Our I Samuel passage zeroes in on two important aspects of being called. First, God can (and does) call the most unlikely individuals. Second, what should be our immediate response to such a call.
Samuel is a mere child, so young that the sacred author must defend the boy's confusion in pinpointing the caller: "At that time Samuel was not familiar with Yahweh, because Yahweh had not revealed anything to him as yet." Were I Eli the priest, I might be justifiably jealous that God's calling this child and not me. Yet, after the almost comic routine of mistaken identity, Eli is honest enough to instruct the boy about the proper procedure to follow when one receives such a divine call. "If you are called, reply, 'Speak, Yahweh, for your servant is listening.'"
Listening is essential when it comes to biblical and personal calls. I must always anticipate that God is actually calling me. I, like many of you, was brought up in a church in which emphasis was placed only on calls to the priesthood or religious life. I remember one teacher assuring us, "If you don't receive a call to be a priest or nun, then presume God is calling you to be married." In other words, only priests and nuns receive divine calls. Other people don't have to listen. Our sacred authors, who knew nothing of Christian priesthood or religious life, would simply conclude, "No wonder ordinary people receive no calls; no one is listening."
One of the most significant aspects of today's Johanine call of the first disciples is contained in the last line: "'You are Simon the son of John; you will be called Cephas' - which is translated Rock." A biblical name change always signals a change in personality.

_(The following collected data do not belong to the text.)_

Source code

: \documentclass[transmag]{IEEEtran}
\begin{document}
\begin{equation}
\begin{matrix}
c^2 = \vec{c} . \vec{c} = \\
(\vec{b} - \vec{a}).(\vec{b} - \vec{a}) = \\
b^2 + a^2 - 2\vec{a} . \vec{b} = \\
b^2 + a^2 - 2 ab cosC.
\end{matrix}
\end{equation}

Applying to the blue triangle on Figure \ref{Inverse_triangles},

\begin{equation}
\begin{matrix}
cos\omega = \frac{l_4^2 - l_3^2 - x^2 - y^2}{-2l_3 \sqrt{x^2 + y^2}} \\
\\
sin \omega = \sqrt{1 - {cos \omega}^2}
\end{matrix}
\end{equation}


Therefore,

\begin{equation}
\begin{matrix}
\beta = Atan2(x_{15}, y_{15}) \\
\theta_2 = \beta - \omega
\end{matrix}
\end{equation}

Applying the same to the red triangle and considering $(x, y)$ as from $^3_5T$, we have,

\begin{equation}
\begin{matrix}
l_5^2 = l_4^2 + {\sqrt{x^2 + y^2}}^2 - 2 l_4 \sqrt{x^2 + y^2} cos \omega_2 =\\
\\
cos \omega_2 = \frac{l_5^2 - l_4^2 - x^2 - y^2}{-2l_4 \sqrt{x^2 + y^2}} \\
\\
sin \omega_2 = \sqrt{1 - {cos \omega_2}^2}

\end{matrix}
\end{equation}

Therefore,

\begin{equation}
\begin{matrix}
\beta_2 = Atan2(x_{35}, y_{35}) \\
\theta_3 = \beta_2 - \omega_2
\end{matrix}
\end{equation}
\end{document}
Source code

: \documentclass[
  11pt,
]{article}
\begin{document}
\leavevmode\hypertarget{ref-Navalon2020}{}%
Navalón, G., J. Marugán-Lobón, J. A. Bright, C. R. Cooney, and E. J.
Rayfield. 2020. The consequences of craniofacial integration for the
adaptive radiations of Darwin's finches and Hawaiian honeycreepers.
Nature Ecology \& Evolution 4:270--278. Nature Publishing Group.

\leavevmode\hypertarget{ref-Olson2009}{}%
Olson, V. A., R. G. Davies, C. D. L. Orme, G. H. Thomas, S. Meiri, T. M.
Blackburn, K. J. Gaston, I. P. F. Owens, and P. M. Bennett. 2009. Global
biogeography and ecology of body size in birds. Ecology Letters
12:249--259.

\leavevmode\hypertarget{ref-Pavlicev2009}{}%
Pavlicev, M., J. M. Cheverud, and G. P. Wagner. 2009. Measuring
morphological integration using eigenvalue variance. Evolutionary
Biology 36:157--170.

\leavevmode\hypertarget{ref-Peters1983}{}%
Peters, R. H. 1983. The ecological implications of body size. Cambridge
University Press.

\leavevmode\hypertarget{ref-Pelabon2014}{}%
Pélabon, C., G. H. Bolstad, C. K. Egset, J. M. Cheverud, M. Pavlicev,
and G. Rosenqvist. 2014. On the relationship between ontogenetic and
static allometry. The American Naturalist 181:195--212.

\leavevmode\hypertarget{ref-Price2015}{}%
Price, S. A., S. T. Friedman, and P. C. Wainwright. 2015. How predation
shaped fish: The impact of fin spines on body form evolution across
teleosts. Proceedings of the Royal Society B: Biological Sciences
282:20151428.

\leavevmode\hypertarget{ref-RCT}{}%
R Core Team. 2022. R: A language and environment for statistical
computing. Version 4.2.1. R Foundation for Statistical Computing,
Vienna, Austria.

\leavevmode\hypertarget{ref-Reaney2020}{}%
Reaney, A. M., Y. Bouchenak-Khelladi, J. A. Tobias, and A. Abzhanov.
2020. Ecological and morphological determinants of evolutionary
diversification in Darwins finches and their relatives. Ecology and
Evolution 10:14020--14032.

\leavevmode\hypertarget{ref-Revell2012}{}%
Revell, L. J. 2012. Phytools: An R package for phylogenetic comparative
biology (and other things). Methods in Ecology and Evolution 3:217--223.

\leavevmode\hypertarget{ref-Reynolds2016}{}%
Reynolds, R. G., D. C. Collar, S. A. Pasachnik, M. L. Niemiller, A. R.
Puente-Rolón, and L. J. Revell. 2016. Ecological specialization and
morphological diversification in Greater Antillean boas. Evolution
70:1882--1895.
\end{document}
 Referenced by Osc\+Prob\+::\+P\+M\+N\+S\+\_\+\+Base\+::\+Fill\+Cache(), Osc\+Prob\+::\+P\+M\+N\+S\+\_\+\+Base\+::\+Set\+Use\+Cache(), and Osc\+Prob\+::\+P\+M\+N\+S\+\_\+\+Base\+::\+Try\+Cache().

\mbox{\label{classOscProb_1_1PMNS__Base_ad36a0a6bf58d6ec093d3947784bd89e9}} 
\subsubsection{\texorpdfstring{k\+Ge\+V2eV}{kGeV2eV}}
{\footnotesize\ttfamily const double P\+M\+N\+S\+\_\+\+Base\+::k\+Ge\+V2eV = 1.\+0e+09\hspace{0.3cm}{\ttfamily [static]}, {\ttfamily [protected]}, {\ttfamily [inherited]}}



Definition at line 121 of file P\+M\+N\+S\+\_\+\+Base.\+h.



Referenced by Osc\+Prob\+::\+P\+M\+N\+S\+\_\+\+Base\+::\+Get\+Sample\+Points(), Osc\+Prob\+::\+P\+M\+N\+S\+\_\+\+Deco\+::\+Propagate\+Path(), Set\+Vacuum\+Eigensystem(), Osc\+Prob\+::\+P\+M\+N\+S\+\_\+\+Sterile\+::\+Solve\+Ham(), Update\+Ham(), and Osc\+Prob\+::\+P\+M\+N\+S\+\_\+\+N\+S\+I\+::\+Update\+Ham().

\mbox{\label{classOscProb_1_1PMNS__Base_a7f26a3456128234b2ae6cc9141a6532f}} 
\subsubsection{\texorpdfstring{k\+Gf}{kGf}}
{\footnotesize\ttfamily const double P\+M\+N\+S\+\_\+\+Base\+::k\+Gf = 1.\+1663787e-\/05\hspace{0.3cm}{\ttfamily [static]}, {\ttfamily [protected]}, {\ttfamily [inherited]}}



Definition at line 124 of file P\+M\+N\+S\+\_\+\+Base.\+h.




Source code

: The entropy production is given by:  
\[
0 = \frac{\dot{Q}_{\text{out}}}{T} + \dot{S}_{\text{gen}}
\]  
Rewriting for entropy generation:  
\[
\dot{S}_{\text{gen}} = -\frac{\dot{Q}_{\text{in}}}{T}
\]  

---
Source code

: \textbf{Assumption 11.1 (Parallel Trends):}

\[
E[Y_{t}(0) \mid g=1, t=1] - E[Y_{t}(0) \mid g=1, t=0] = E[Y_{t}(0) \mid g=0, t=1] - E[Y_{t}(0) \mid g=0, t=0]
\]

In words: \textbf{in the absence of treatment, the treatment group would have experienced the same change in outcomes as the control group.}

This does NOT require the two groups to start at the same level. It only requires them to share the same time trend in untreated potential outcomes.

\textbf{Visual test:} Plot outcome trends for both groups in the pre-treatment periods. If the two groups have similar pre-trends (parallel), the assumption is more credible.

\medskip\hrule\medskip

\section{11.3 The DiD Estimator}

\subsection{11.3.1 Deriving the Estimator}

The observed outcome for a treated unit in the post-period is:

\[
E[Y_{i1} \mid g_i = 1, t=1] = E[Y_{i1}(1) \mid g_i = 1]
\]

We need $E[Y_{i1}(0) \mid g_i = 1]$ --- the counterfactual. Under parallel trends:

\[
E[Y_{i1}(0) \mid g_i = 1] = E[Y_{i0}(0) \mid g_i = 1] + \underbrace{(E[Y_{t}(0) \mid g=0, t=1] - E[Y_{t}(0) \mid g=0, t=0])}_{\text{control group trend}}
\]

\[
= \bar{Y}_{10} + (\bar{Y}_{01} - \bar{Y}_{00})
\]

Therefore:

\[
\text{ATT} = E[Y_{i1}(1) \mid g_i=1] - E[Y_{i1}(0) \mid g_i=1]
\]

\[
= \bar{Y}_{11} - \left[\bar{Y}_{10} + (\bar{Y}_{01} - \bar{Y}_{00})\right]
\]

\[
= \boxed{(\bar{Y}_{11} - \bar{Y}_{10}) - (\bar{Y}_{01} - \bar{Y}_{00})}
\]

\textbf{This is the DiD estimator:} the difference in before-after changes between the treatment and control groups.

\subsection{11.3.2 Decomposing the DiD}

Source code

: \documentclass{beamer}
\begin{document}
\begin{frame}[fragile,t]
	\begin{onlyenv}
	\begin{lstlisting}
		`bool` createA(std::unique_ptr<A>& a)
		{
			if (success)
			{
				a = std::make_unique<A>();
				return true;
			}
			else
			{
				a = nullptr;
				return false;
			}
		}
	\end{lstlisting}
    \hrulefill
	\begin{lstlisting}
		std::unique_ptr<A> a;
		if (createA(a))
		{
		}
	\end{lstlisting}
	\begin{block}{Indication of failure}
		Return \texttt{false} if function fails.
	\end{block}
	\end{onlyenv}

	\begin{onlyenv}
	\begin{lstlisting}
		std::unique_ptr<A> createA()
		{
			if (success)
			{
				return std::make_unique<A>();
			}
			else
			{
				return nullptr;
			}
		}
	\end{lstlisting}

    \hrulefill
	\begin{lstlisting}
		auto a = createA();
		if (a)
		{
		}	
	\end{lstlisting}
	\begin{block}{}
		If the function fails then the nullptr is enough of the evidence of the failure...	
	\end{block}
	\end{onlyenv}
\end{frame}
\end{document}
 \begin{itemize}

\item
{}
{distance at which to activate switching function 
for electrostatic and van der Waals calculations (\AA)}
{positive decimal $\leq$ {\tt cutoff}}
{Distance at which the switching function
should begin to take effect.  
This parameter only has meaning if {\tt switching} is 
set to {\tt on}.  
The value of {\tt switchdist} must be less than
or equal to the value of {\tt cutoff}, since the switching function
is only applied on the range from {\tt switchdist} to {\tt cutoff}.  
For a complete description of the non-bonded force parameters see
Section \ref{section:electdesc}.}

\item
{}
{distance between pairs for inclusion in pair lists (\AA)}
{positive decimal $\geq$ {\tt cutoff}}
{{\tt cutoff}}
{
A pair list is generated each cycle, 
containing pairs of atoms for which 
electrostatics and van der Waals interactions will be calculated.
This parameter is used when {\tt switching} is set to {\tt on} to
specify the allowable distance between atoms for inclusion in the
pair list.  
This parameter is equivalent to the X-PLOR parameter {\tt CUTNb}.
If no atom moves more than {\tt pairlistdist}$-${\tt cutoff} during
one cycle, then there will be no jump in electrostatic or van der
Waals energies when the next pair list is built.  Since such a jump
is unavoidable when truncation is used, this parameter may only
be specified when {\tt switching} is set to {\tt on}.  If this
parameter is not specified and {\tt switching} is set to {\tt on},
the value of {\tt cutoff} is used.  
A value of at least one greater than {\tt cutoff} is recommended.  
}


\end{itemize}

From Abram to Simon and Saul of Tarsus, names are changed after calls are given and received. An invitation from God is also an invitation to become someone new. Almost always, an unnoticed dimension of our personality surfaces when we generously respond to God's call. Something up on the periphery of ourselves is now drawn down to the center of our lives.
That's why today's I Corinthians passage is so significant. Though it technically doesn't narrate a call, Paul presumes all in his community have received an invitation from the risen Jesus to imitate his dying and rising. Since they said, "Yes!" to that call, their "... bodies (have become) members of Christ." All followers of Jesus are part of the body of the risen Jesus. Further along in I Corinthians, the Apostle will go into greater detail about the individual parts of that body, but here he simply stresses the new moral responsibilities Christians have because of their oneness with the Christ and one another. When we sin, we're not just sinning against ourselves, we're also sinning against the body of Christ. We're accountable to all in the Christian community, to all who share that one body. Paul would never have understood a "me and Jesus" theology. To be "another Christ" is also to be one with all those "other Christs" out there.
Today's three sacred authors are not only trying to make us more alert to God's call in our own everyday lives, they're also concerned that we acknowledge the calls of others. There's a lot more to calls than just priesthood and religious life. If we're not conscious and respectful of divine calls all around us, the body of Christ simply isn't going to function as Christ intended it to function.